Problem to solve: From the material below, pull each line containing the string "Cognito".

Records supplied:
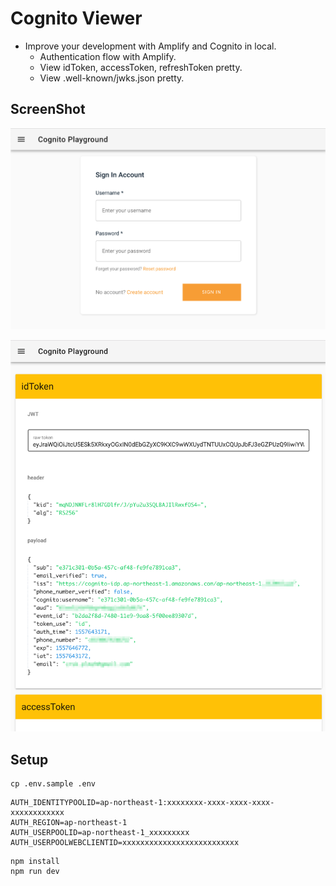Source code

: # Cognito Viewer

 * Improve your development with Amplify and Cognito in local.
   * Authentication flow with Amplify.
   * View idToken, accessToken, refreshToken pretty.
   * View .well-known/jwks.json pretty.

## ScreenShot

![auth](./docs/auth.png)

![token](./docs/token.png)

## Setup

```shell
cp .env.sample .env
```

```
AUTH_IDENTITYPOOLID=ap-northeast-1:xxxxxxxx-xxxx-xxxx-xxxx-xxxxxxxxxxxx
AUTH_REGION=ap-northeast-1
AUTH_USERPOOLID=ap-northeast-1_xxxxxxxxx
AUTH_USERPOOLWEBCLIENTID=xxxxxxxxxxxxxxxxxxxxxxxxxx
```


```
npm install
npm run dev
```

Task response:
: # Cognito Viewer
 * Improve your development with Amplify and Cognito in local.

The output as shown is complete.